WHAT THE EXERCISE ASKS:
Would you write out the entries that follow word for word, omitting any images?

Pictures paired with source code
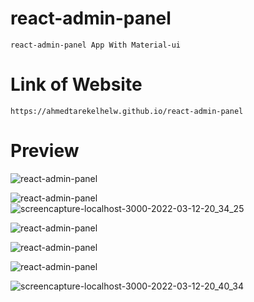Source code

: # react-admin-panel

    react-admin-panel App With Material-ui

# Link of Website

    https://ahmedtarekelhelw.github.io/react-admin-panel

# Preview
![react-admin-panel](https://user-images.githubusercontent.com/76922296/158030549-7b10c08e-ca62-400e-b25e-9ef569476970.png)

![react-admin-panel](https://user-images.githubusercontent.com/76922296/158030543-aad3ef63-5170-4d91-b167-3217d733b132.png)![screencapture-localhost-3000-2022-03-12-20_34_25](https://user-images.githubusercontent.com/76922296/158030544-fbab23b9-dcef-4958-9aa9-990e05a81683.png)

![react-admin-panel](https://user-images.githubusercontent.com/76922296/158030546-bea0dc19-e7e8-4f4e-b946-0d8435850d5f.png)

![react-admin-panel](https://user-images.githubusercontent.com/76922296/158030548-f83348a9-5a8e-4853-906b-0103bbda706e.png)

![react-admin-panel](https://user-images.githubusercontent.com/76922296/158030607-a00ee8ba-9ae6-477f-9759-68a2539ff27c.png)

![screencapture-localhost-3000-2022-03-12-20_40_34](https://user-images.githubusercontent.com/76922296/158030688-614e46d0-096d-424b-9bf9-b562f90f5f6a.png)

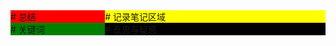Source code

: <div style="width: 100%;display: flex;">
    <div style="width: 30%;height: 100%;">
        <div style="height: 70%;background: red;">
            # 总结
        </div>
        <div style="height: 30%;background: green;">
            # 关键词
        </div>
    </div>
    <div style="width: 70%;height: 100%;">
        <div style="height: 70%;background: yellow;">
            # 记录笔记区域
        </div>
        <div style="height: 30%;background: black;">
            # 反思与疑惑
        </div>
    </div>
</div>
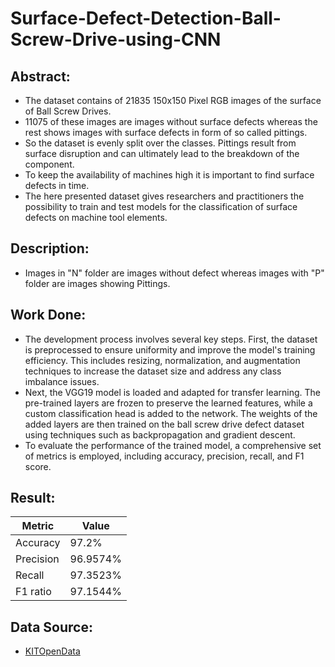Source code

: # Surface-Defect-Detection-Ball-Screw-Drive-using-CNN
## Abstract:
- The dataset contains of 21835 150x150 Pixel RGB images of the surface of Ball Screw Drives. 
- 11075 of these images are images without surface defects whereas the rest shows images with surface defects in form of so called pittings. 
- So the dataset is evenly split over the classes. Pittings result from surface disruption and can ultimately lead to the breakdown of the component. 
- To keep the availability of machines high it is important to find surface defects in time. 
- The here presented dataset gives researchers and practitioners the possibility to train and test models for the classification of surface defects on machine tool elements.

## Description:
- Images in "N" folder are images without defect whereas images with "P" folder are images showing Pittings.

## Work Done:
- The development process involves several key steps. First, the dataset is preprocessed to ensure uniformity and improve the model's training efficiency. This includes resizing, normalization, and augmentation techniques to increase the dataset size and address any class imbalance issues.
- Next, the VGG19 model is loaded and adapted for transfer learning. The pre-trained layers are frozen to preserve the learned features, while a custom classification head is added to the network. The weights of the added layers are then trained on the ball screw drive defect dataset using techniques such as backpropagation and gradient descent.
- To evaluate the performance of the trained model, a comprehensive set of metrics is employed, including accuracy, precision, recall, and F1 score. 

## Result:

| Metric    | Value     |
|-----------|-----------|
| Accuracy  | 97.2%     |
| Precision | 96.9574%  |
| Recall    | 97.3523%  |
| F1 ratio  | 97.1544%  |


## Data Source:
- [KITOpenData](https://bwdatadiss.kit.edu/dataset/323#headingFileList)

RESPONSE TO THE EXERCISE:
Source code

: # react-admin-panel

    react-admin-panel App With Material-ui

# Link of Website

    https://ahmedtarekelhelw.github.io/react-admin-panel

# Preview
![react-admin-panel](https://user-images.githubusercontent.com/76922296/158030549-7b10c08e-ca62-400e-b25e-9ef569476970.png)

![react-admin-panel](https://user-images.githubusercontent.com/76922296/158030543-aad3ef63-5170-4d91-b167-3217d733b132.png)![screencapture-localhost-3000-2022-03-12-20_34_25](https://user-images.githubusercontent.com/76922296/158030544-fbab23b9-dcef-4958-9aa9-990e05a81683.png)

![react-admin-panel](https://user-images.githubusercontent.com/76922296/158030546-bea0dc19-e7e8-4f4e-b946-0d8435850d5f.png)

![react-admin-panel](https://user-images.githubusercontent.com/76922296/158030548-f83348a9-5a8e-4853-906b-0103bbda706e.png)

![react-admin-panel](https://user-images.githubusercontent.com/76922296/158030607-a00ee8ba-9ae6-477f-9759-68a2539ff27c.png)

![screencapture-localhost-3000-2022-03-12-20_40_34](https://user-images.githubusercontent.com/76922296/158030688-614e46d0-096d-424b-9bf9-b562f90f5f6a.png)

Source code

: <div style="width: 100%;display: flex;">
    <div style="width: 30%;height: 100%;">
        <div style="height: 70%;background: red;">
            # 总结
        </div>
        <div style="height: 30%;background: green;">
            # 关键词
        </div>
    </div>
    <div style="width: 70%;height: 100%;">
        <div style="height: 70%;background: yellow;">
            # 记录笔记区域
        </div>
        <div style="height: 30%;background: black;">
            # 反思与疑惑
        </div>
    </div>
</div>
Source code

: # Surface-Defect-Detection-Ball-Screw-Drive-using-CNN
## Abstract:
- The dataset contains of 21835 150x150 Pixel RGB images of the surface of Ball Screw Drives. 
- 11075 of these images are images without surface defects whereas the rest shows images with surface defects in form of so called pittings. 
- So the dataset is evenly split over the classes. Pittings result from surface disruption and can ultimately lead to the breakdown of the component. 
- To keep the availability of machines high it is important to find surface defects in time. 
- The here presented dataset gives researchers and practitioners the possibility to train and test models for the classification of surface defects on machine tool elements.

## Description:
- Images in "N" folder are images without defect whereas images with "P" folder are images showing Pittings.

## Work Done:
- The development process involves several key steps. First, the dataset is preprocessed to ensure uniformity and improve the model's training efficiency. This includes resizing, normalization, and augmentation techniques to increase the dataset size and address any class imbalance issues.
- Next, the VGG19 model is loaded and adapted for transfer learning. The pre-trained layers are frozen to preserve the learned features, while a custom classification head is added to the network. The weights of the added layers are then trained on the ball screw drive defect dataset using techniques such as backpropagation and gradient descent.
- To evaluate the performance of the trained model, a comprehensive set of metrics is employed, including accuracy, precision, recall, and F1 score. 

## Result:

| Metric    | Value     |
|-----------|-----------|
| Accuracy  | 97.2%     |
| Precision | 96.9574%  |
| Recall    | 97.3523%  |
| F1 ratio  | 97.1544%  |


## Data Source:
- [KITOpenData](https://bwdatadiss.kit.edu/dataset/323#headingFileList)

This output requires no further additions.